→ Description of the task
Up to and including the line with "- 코드 실행 결과 비어있는 파일로 인한 오류를 확인", please reproduce the lines below exactly, beginning with the first.
::::
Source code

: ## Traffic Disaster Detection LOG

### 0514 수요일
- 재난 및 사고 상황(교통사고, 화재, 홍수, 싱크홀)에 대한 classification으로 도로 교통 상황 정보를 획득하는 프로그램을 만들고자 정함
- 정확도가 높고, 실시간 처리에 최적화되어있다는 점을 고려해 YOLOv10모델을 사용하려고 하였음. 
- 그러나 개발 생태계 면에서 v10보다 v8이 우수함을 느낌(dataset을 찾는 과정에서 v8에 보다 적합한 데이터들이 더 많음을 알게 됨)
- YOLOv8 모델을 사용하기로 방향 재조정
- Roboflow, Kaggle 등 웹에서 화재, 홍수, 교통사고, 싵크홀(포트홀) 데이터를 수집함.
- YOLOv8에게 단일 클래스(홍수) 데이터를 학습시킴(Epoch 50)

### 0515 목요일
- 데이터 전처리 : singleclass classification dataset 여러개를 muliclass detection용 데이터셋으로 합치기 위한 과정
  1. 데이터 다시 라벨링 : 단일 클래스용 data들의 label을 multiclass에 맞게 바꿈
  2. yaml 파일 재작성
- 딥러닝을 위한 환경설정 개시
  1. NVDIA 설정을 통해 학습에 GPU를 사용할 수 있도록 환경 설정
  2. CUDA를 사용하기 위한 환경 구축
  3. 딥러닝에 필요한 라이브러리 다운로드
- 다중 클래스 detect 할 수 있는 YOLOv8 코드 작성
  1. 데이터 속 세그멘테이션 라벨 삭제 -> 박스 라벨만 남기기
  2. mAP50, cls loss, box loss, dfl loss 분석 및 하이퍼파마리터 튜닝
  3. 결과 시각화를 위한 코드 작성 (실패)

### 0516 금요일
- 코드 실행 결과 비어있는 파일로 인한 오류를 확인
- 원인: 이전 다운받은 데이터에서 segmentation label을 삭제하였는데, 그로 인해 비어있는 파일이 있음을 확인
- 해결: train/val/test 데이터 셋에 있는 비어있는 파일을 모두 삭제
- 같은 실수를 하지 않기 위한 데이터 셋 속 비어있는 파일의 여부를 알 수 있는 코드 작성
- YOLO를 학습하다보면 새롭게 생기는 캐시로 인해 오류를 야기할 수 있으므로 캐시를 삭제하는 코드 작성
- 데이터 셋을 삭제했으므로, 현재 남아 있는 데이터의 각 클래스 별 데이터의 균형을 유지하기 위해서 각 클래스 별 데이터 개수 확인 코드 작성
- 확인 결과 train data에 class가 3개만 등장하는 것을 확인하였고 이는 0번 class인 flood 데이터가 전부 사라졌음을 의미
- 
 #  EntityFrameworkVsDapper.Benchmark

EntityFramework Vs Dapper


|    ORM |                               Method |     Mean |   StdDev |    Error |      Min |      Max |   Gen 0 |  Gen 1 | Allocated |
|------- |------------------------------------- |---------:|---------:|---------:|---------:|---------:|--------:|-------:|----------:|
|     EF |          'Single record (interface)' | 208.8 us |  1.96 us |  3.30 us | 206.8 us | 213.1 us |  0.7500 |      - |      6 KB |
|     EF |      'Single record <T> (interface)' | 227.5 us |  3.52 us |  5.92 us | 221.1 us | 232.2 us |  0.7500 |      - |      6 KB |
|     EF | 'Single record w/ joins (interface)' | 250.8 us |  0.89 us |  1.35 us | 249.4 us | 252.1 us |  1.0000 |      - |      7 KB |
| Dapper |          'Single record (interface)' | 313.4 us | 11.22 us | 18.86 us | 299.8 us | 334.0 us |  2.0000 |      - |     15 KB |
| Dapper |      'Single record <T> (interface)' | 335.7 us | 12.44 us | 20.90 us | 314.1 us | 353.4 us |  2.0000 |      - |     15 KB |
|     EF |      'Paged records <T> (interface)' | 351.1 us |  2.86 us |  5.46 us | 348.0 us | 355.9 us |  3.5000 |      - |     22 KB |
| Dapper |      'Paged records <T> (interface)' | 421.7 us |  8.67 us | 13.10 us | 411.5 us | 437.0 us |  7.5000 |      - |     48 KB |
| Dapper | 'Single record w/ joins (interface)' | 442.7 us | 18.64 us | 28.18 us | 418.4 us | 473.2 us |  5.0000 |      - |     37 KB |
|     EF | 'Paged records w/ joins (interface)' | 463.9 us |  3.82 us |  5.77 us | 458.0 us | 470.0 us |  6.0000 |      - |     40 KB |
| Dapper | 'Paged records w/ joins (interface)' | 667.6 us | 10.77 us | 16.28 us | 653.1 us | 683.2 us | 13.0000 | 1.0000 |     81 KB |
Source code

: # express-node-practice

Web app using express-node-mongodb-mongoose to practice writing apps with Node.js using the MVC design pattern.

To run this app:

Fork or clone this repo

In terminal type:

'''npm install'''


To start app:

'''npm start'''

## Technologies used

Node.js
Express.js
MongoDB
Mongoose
::::
→ Problem solution
Source code

: ## Traffic Disaster Detection LOG

### 0514 수요일
- 재난 및 사고 상황(교통사고, 화재, 홍수, 싱크홀)에 대한 classification으로 도로 교통 상황 정보를 획득하는 프로그램을 만들고자 정함
- 정확도가 높고, 실시간 처리에 최적화되어있다는 점을 고려해 YOLOv10모델을 사용하려고 하였음. 
- 그러나 개발 생태계 면에서 v10보다 v8이 우수함을 느낌(dataset을 찾는 과정에서 v8에 보다 적합한 데이터들이 더 많음을 알게 됨)
- YOLOv8 모델을 사용하기로 방향 재조정
- Roboflow, Kaggle 등 웹에서 화재, 홍수, 교통사고, 싵크홀(포트홀) 데이터를 수집함.
- YOLOv8에게 단일 클래스(홍수) 데이터를 학습시킴(Epoch 50)

### 0515 목요일
- 데이터 전처리 : singleclass classification dataset 여러개를 muliclass detection용 데이터셋으로 합치기 위한 과정
  1. 데이터 다시 라벨링 : 단일 클래스용 data들의 label을 multiclass에 맞게 바꿈
  2. yaml 파일 재작성
- 딥러닝을 위한 환경설정 개시
  1. NVDIA 설정을 통해 학습에 GPU를 사용할 수 있도록 환경 설정
  2. CUDA를 사용하기 위한 환경 구축
  3. 딥러닝에 필요한 라이브러리 다운로드
- 다중 클래스 detect 할 수 있는 YOLOv8 코드 작성
  1. 데이터 속 세그멘테이션 라벨 삭제 -> 박스 라벨만 남기기
  2. mAP50, cls loss, box loss, dfl loss 분석 및 하이퍼파마리터 튜닝
  3. 결과 시각화를 위한 코드 작성 (실패)

### 0516 금요일
- 코드 실행 결과 비어있는 파일로 인한 오류를 확인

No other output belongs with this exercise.